WHAT YOU WILL DO
Looking at the entries underneath, work out how many lines contain "page". Write only that number.

== Segment start ==

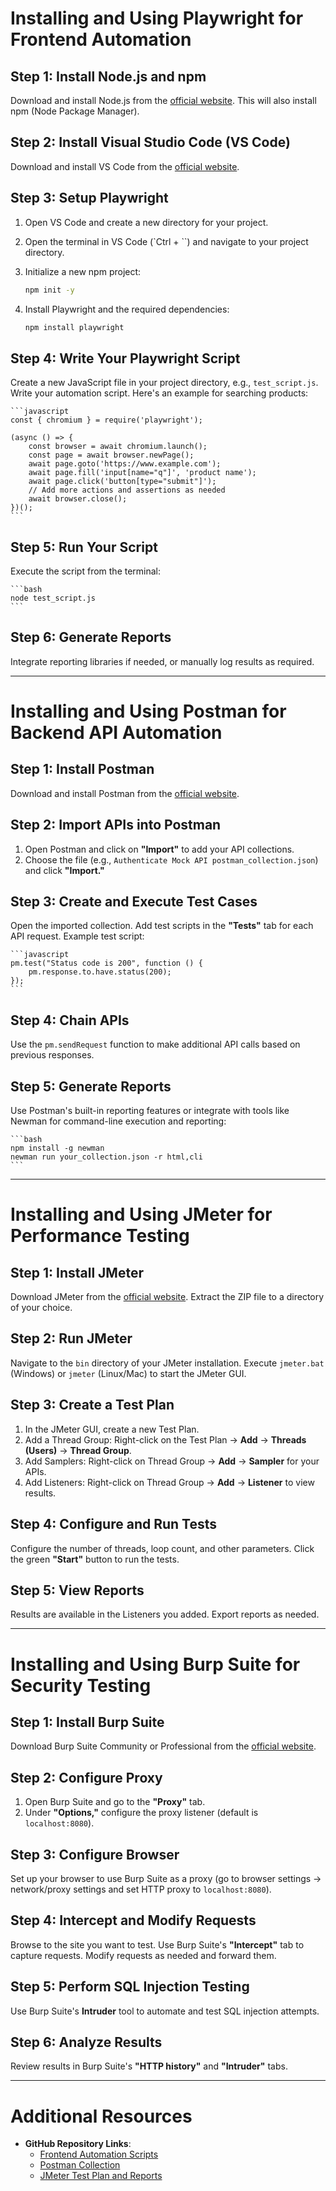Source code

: # Installing and Using Playwright for Frontend Automation

## Step 1: Install Node.js and npm

Download and install Node.js from the [official website](https://nodejs.org/). This will also install npm (Node Package Manager).

## Step 2: Install Visual Studio Code (VS Code)

Download and install VS Code from the [official website](https://code.visualstudio.com/).

## Step 3: Setup Playwright

1. Open VS Code and create a new directory for your project.
2. Open the terminal in VS Code (`Ctrl + ``) and navigate to your project directory.
3. Initialize a new npm project:

    ```bash
    npm init -y
    ```

4. Install Playwright and the required dependencies:

    ```bash
    npm install playwright
    ```

## Step 4: Write Your Playwright Script

Create a new JavaScript file in your project directory, e.g., `test_script.js`. Write your automation script. Here's an example for searching products:

    ```javascript
    const { chromium } = require('playwright');

    (async () => {
        const browser = await chromium.launch();
        const page = await browser.newPage();
        await page.goto('https://www.example.com');
        await page.fill('input[name="q"]', 'product name');
        await page.click('button[type="submit"]');
        // Add more actions and assertions as needed
        await browser.close();
    })();
    ```

## Step 5: Run Your Script

Execute the script from the terminal:

    ```bash
    node test_script.js
    ```

## Step 6: Generate Reports

Integrate reporting libraries if needed, or manually log results as required.

---

# Installing and Using Postman for Backend API Automation

## Step 1: Install Postman

Download and install Postman from the [official website](https://www.postman.com/downloads/).

## Step 2: Import APIs into Postman

1. Open Postman and click on **"Import"** to add your API collections.
2. Choose the file (e.g., `Authenticate Mock API postman_collection.json`) and click **"Import."**

## Step 3: Create and Execute Test Cases

Open the imported collection. Add test scripts in the **"Tests"** tab for each API request. Example test script:

    ```javascript
    pm.test("Status code is 200", function () {
        pm.response.to.have.status(200);
    });
    ```

## Step 4: Chain APIs

Use the `pm.sendRequest` function to make additional API calls based on previous responses.

## Step 5: Generate Reports

Use Postman's built-in reporting features or integrate with tools like Newman for command-line execution and reporting:

    ```bash
    npm install -g newman
    newman run your_collection.json -r html,cli
    ```

---

# Installing and Using JMeter for Performance Testing

## Step 1: Install JMeter

Download JMeter from the [official website](https://jmeter.apache.org/download_jmeter.cgi). Extract the ZIP file to a directory of your choice.

## Step 2: Run JMeter

Navigate to the `bin` directory of your JMeter installation. Execute `jmeter.bat` (Windows) or `jmeter` (Linux/Mac) to start the JMeter GUI.

## Step 3: Create a Test Plan

1. In the JMeter GUI, create a new Test Plan.
2. Add a Thread Group: Right-click on the Test Plan → **Add** → **Threads (Users)** → **Thread Group**.
3. Add Samplers: Right-click on Thread Group → **Add** → **Sampler** for your APIs.
4. Add Listeners: Right-click on Thread Group → **Add** → **Listener** to view results.

## Step 4: Configure and Run Tests

Configure the number of threads, loop count, and other parameters. Click the green **"Start"** button to run the tests.

## Step 5: View Reports

Results are available in the Listeners you added. Export reports as needed.

---

# Installing and Using Burp Suite for Security Testing

## Step 1: Install Burp Suite

Download Burp Suite Community or Professional from the [official website](https://portswigger.net/burp).

## Step 2: Configure Proxy

1. Open Burp Suite and go to the **"Proxy"** tab.
2. Under **"Options,"** configure the proxy listener (default is `localhost:8080`).

## Step 3: Configure Browser

Set up your browser to use Burp Suite as a proxy (go to browser settings → network/proxy settings and set HTTP proxy to `localhost:8080`).

## Step 4: Intercept and Modify Requests

Browse to the site you want to test. Use Burp Suite's **"Intercept"** tab to capture requests. Modify requests as needed and forward them.

## Step 5: Perform SQL Injection Testing

Use Burp Suite's **Intruder** tool to automate and test SQL injection attempts.

## Step 6: Analyze Results

Review results in Burp Suite's **"HTTP history"** and **"Intruder"** tabs.

---

# Additional Resources

- **GitHub Repository Links**:
  - [Frontend Automation Scripts](#)
  - [Postman Collection](#)
  - [JMeter Test Plan and Reports](#)
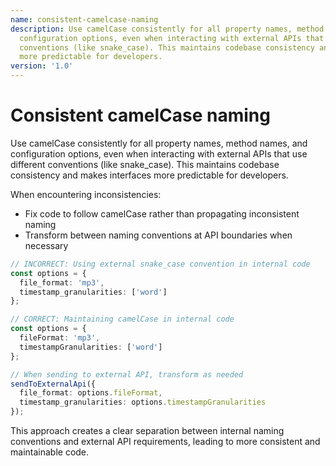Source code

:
 ```yaml
---
name: consistent-camelcase-naming
description: Use camelCase consistently for all property names, method names, and
  configuration options, even when interacting with external APIs that use different
  conventions (like snake_case). This maintains codebase consistency and makes interfaces
  more predictable for developers.
version: '1.0'
---
```

# Consistent camelCase naming

Use camelCase consistently for all property names, method names, and configuration options, even when interacting with external APIs that use different conventions (like snake_case). This maintains codebase consistency and makes interfaces more predictable for developers.

When encountering inconsistencies:
- Fix code to follow camelCase rather than propagating inconsistent naming
- Transform between naming conventions at API boundaries when necessary

```typescript
// INCORRECT: Using external snake_case convention in internal code
const options = {
  file_format: 'mp3',
  timestamp_granularities: ['word']
};

// CORRECT: Maintaining camelCase in internal code
const options = {
  fileFormat: 'mp3',
  timestampGranularities: ['word']
};

// When sending to external API, transform as needed
sendToExternalApi({
  file_format: options.fileFormat,
  timestamp_granularities: options.timestampGranularities
});
```

This approach creates a clear separation between internal naming conventions and external API requirements, leading to more consistent and maintainable code.
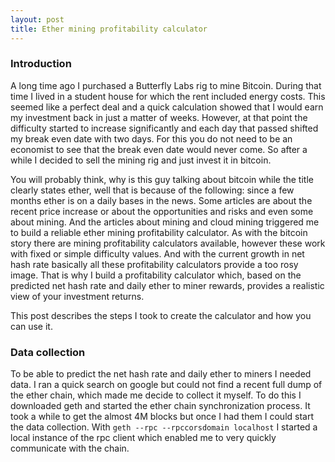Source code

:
 ```yaml
---
layout: post
title: Ether mining profitability calculator
---
```


### Introduction

A long time ago I purchased a Butterfly Labs rig to mine Bitcoin. During that time I lived in a student house for which the rent included energy costs. This seemed like a perfect deal and a quick calculation showed that I would earn my investment back in just a matter of weeks. However, at that point the difficulty started to increase significantly and each day that passed shifted my break even date with two days. For this you do not need to be an economist to see that the break even date would never come. So after a while I decided to sell the mining rig and just invest it in bitcoin.

You will probably think, why is this guy talking about bitcoin while the title clearly states ether, well that is because of the following: since a few months ether is on a daily bases in the news. Some articles are about the recent price increase or about the opportunities and risks and even some about mining. And the articles about mining and cloud mining triggered me to build a reliable ether mining profitability calculator. As with the bitcoin story there are mining profitability calculators available, however these work with fixed or simple difficulty values. And with the current growth in net hash rate basically all these profitability calculators provide a too rosy image. That is why I build a profitability calculator which, based on the predicted net hash rate and daily ether to miner rewards, provides a realistic view of your investment returns.    

This post describes the steps I took to create the calculator and how you can use it.

### Data collection
To be able to predict the net hash rate and daily ether to miners I needed data. I ran a quick search on google but could not find a recent full dump of the ether chain, which made me decide to collect it myself. To do this I downloaded geth and started the ether chain synchronization process. It took a while to get the almost 4M blocks but once I had them I could start the data collection. With  `geth --rpc --rpccorsdomain localhost` I started a local instance of the rpc client which enabled me to very quickly communicate with the chain.
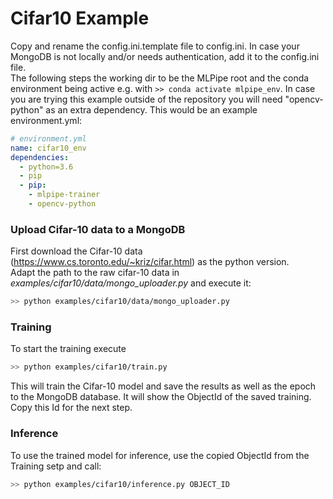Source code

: # Cifar10 Example

Copy and rename the config.ini.template file to config.ini. In case your MongoDB is not locally and/or needs authentication, add it to the config.ini file.</br>
The following steps the working dir to be the MLPipe root and the conda environment being active e.g. with `>> conda activate mlpipe_env`. In case you are trying this example outside of the repository you will need "opencv-python" as an extra dependency. This would be an example environment.yml:
```yml
# environment.yml
name: cifar10_env
dependencies:
  - python=3.6
  - pip
  - pip:
    - mlpipe-trainer
    - opencv-python
```

### Upload Cifar-10 data to a MongoDB
First download the Cifar-10 data (https://www.cs.toronto.edu/~kriz/cifar.html) as the python version.</br>
Adapt the path to the raw cifar-10 data in _examples/cifar10/data/mongo_uploader.py_ and execute it:
```bash
>> python examples/cifar10/data/mongo_uploader.py
```

### Training
To start the training execute
```bash
>> python examples/cifar10/train.py
```
This will train the Cifar-10 model and save the results as well as the epoch to the MongoDB database. It will show the ObjectId of the saved training. Copy this Id for the next step.

### Inference
To use the trained model for inference, use the copied ObjectId from the Training setp and call:
```bash
>> python examples/cifar10/inference.py OBJECT_ID
```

== Segment end ==

RESULT
4